((

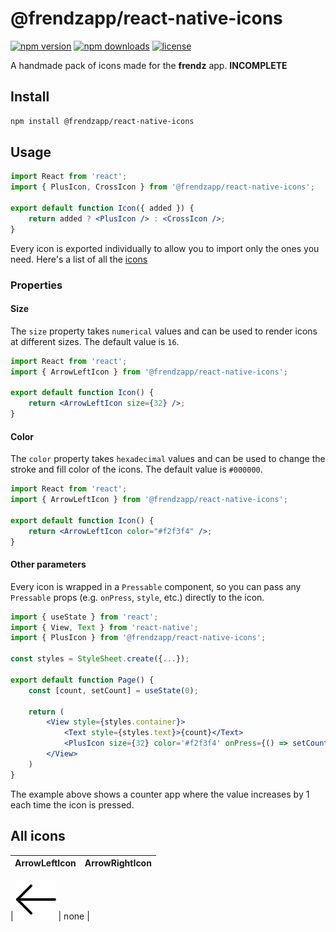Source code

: # @frendzapp/react-native-icons

[![npm version](https://img.shields.io/npm/v/@frendzapp/react-native-icons?style=flat)](https://www.npmjs.com/package/@frendzapp/react-native-icons)
[![npm downloads](https://img.shields.io/npm/dm/@frendzapp/react-native-icons?style=flat)](https://www.npmjs.com/package/@frendzapp/react-native-icons)
[![license](https://img.shields.io/npm/l/@frendzapp/react-native-icons?style=flat)](https://opensource.org/licenses/MIT)

A handmade pack of icons made for the **frendz** app. **INCOMPLETE**

## Install

```sh
npm install @frendzapp/react-native-icons
```

## Usage

```jsx
import React from 'react';
import { PlusIcon, CrossIcon } from '@frendzapp/react-native-icons';

export default function Icon({ added }) {
	return added ? <PlusIcon /> : <CrossIcon />;
}
```

Every icon is exported individually to allow you to import only the ones you need. Here's a list of all the [icons](#all-icons)

### Properties

#### Size

The `size` property takes `numerical` values and can be used to render icons at different sizes. The default value is `16`.

```jsx
import React from 'react';
import { ArrowLeftIcon } from '@frendzapp/react-native-icons';

export default function Icon() {
	return <ArrowLeftIcon size={32} />;
}
```

#### Color

The `color` property takes `hexadecimal` values and can be used to change the stroke and fill color of the icons. The default value is `#000000`.

```jsx
import React from 'react';
import { ArrowLeftIcon } from '@frendzapp/react-native-icons';

export default function Icon() {
	return <ArrowLeftIcon color="#f2f3f4" />;
}
```

#### Other parameters

Every icon is wrapped in a `Pressable` component, so you can pass any `Pressable` props (e.g. `onPress`, `style`, etc.) directly to the icon.

```jsx
import { useState } from 'react';
import { View, Text } from 'react-native';
import { PlusIcon } from '@frendzapp/react-native-icons';

const styles = StyleSheet.create({...});

export default function Page() {
	const [count, setCount] = useState(0);

	return (
		<View style={styles.container}>
			<Text style={styles.text}>{count}</Text>
			<PlusIcon size={32} color='#f2f3f4' onPress={() => setCount(count + 1)} />
		</View>
	)
}
```

The example above shows a counter app where the value increases by 1 each time the icon is pressed.

## All icons

| ArrowLeftIcon | ArrowRightIcon |
| ------------- | -------------- |

| ![ArrowLeft](./assets/arrow-left.svg) | none |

))

> [WORK TASK]: The lines from the one containing "used to change" through the last line of the records are the answer; set them down exactly and add nothing.

> [RESULT]:
The `color` property takes `hexadecimal` values and can be used to change the stroke and fill color of the icons. The default value is `#000000`.

```jsx
import React from 'react';
import { ArrowLeftIcon } from '@frendzapp/react-native-icons';

export default function Icon() {
	return <ArrowLeftIcon color="#f2f3f4" />;
}
```

#### Other parameters

Every icon is wrapped in a `Pressable` component, so you can pass any `Pressable` props (e.g. `onPress`, `style`, etc.) directly to the icon.

```jsx
import { useState } from 'react';
import { View, Text } from 'react-native';
import { PlusIcon } from '@frendzapp/react-native-icons';

const styles = StyleSheet.create({...});

export default function Page() {
	const [count, setCount] = useState(0);

	return (
		<View style={styles.container}>
			<Text style={styles.text}>{count}</Text>
			<PlusIcon size={32} color='#f2f3f4' onPress={() => setCount(count + 1)} />
		</View>
	)
}
```

The example above shows a counter app where the value increases by 1 each time the icon is pressed.

## All icons

| ArrowLeftIcon | ArrowRightIcon |
| ------------- | -------------- |

| ![ArrowLeft](./assets/arrow-left.svg) | none |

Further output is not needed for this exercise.